We wrote 13 op-eds, the PI had 13 press interviews and we wrote 13 articles and book chapters.

Our research has led to increased inter-disciplinary training and engagement. We have developed a novel methodology of studying case law in the courts over extended periods of time to uncover knowledge gaps to make a valuable contribution to the academic literature. We have been intellectually nimble and methodologically creative in identifying new areas of research which has received little scholarly attention. To illustrate, studies of sex work are typically focused on the appropriate policy approach towards sex work (e.g. decriminalisation or legalisation). We instead conducted research on the housing precarity of sex workers in large red-light areas in major cities. On erotic dancing the focus is typically on dance bars in metropolitan cities. We instead studied erotic dance traditions in rural areas. With respect to commercial surrogacy and assisted reproductive technologies (ART) we are studying the impact of new laws on ART and surrogacy passed in 2021. With respect to paid domestic work, rather than focus on a sector specific law for domestic work, we look at laws applicable to large gated communities in metro cities to argue for worker welfare. Finally, we examine under explored legal fields like tort law to understand how women’s work is valued. We are currently studying a large roll out of unconditional cash transfer schemes to women in various states which recognises their unpaid work. Throughout the process of doing this research we have involved stakeholders from trade unions and worker’ organisations so that we build pathways for ongoing impact.
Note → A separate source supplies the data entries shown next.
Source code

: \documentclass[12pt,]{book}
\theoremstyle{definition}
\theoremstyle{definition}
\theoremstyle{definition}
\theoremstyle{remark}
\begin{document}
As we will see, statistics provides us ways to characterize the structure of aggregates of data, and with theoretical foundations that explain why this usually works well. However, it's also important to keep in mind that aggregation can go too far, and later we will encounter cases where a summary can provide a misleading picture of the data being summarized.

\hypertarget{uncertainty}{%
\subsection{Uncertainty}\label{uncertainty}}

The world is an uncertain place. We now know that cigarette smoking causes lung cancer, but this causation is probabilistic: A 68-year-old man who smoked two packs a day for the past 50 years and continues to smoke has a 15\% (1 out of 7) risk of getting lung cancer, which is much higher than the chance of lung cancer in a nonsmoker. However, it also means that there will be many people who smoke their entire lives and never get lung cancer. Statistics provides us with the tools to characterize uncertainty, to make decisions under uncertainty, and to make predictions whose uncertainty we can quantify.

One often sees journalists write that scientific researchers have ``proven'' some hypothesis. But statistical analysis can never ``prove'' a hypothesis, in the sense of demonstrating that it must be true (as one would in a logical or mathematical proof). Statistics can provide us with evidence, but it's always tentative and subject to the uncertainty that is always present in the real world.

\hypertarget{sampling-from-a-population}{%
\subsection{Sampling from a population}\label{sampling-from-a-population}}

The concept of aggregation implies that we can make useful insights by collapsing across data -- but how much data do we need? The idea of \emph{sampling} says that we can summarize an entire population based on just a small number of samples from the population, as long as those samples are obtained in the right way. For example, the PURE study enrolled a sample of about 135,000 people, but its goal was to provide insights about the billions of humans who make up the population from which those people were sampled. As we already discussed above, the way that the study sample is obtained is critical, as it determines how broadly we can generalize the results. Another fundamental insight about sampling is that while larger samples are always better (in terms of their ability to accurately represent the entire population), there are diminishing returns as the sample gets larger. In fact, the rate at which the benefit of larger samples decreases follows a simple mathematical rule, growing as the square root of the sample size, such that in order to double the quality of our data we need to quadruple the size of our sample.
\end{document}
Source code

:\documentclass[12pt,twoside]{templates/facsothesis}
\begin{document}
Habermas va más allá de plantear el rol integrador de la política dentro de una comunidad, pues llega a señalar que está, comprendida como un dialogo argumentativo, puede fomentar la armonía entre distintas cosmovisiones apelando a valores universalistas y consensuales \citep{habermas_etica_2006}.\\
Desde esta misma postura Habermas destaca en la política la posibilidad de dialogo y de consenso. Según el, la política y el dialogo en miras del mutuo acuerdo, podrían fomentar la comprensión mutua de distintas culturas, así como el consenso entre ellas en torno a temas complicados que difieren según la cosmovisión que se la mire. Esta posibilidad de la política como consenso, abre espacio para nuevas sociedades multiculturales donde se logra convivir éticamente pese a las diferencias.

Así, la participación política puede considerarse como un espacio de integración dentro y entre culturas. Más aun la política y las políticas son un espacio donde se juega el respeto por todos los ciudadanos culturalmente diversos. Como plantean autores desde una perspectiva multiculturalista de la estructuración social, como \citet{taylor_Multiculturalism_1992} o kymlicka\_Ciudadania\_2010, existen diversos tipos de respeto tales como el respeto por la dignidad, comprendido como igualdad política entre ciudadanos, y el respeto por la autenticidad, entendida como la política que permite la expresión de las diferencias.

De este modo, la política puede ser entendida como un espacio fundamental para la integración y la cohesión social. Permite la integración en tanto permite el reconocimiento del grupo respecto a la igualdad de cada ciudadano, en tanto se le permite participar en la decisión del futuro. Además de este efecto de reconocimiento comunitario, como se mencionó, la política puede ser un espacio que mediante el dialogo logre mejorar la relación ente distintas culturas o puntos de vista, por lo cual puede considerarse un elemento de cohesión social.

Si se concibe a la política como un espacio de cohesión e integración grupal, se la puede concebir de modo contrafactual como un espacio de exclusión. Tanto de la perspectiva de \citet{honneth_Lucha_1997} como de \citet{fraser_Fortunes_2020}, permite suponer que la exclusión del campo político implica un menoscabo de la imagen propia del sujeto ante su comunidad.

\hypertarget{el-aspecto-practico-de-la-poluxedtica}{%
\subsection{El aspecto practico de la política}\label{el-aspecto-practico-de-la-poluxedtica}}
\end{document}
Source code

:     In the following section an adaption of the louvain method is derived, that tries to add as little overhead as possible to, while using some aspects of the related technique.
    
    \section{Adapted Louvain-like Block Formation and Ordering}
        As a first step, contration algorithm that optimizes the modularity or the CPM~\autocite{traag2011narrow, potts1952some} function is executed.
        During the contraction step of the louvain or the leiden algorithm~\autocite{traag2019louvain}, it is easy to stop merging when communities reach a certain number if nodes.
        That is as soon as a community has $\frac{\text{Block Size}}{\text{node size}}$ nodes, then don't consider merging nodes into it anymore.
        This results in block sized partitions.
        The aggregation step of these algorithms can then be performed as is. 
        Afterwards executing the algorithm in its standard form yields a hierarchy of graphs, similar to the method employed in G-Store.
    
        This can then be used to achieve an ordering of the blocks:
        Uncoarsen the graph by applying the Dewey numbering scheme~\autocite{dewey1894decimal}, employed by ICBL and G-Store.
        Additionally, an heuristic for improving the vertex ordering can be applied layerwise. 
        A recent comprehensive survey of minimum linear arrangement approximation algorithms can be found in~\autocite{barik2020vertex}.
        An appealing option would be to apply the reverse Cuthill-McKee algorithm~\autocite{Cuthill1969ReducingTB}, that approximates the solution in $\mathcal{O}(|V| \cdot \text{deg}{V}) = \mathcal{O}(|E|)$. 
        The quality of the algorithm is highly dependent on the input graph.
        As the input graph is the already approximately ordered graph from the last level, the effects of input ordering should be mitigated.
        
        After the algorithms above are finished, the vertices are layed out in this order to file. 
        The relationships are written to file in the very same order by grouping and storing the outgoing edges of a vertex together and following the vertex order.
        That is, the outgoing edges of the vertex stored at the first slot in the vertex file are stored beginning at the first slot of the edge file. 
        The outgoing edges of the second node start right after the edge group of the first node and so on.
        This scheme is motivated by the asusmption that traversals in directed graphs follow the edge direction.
The major contribution of the project to the state of the art is to interrogate and contextualise the basic premises of social reproduction theory as developed in global north countries and re-imagine vocabularies of social reproduction based on the lived experiences of women’s live in global south countries like India which will be relevant for countries in Asia and Africa.

We have conducted comprehensive studies of case law over long time periods on the five sectors. This helps us find trends in the law’s regulation of women’s work but it also creates a baseline for feminist legal research which can be updated by scholars in the future. In addition, we have also identified new areas of research which has received little scholarly attention and we hope to address significant gaps in the literature and the legal scholarship while also contributing to advocacy efforts especially through litigation and law reform. For instance, our research on the housing precarity of sex workers can be used for advocacy with municipal and local bodies to improve sex workers’ living conditions. Our research on erotic dancing in rural areas can help highlight the problems that women dancers face and can be used by the judge who requested the report to help protect their rights. Our study on the negative impact of the new ART and surrogacy laws on fertility treatments can be used to inform pending public interest litigation in the Supreme Court on the constitutionality of these new laws. Our research on resident welfare associations and how they treat domestic workers can be used by trade unions to litigate for domestic workers’ rights and thus help shift social norms. Our study of the newly introduced unconditional cash transfer schemes can help inform the government on whether they are enhancing female empowerment and on how they should be structured at the national level to secure women’s economic justice. We have been intellectually nimble and methodologically creative and we hope that our research will be practically relevant to social movements and workers’ organisations. We also hope to apply for proof of concept funding on gendered contracts.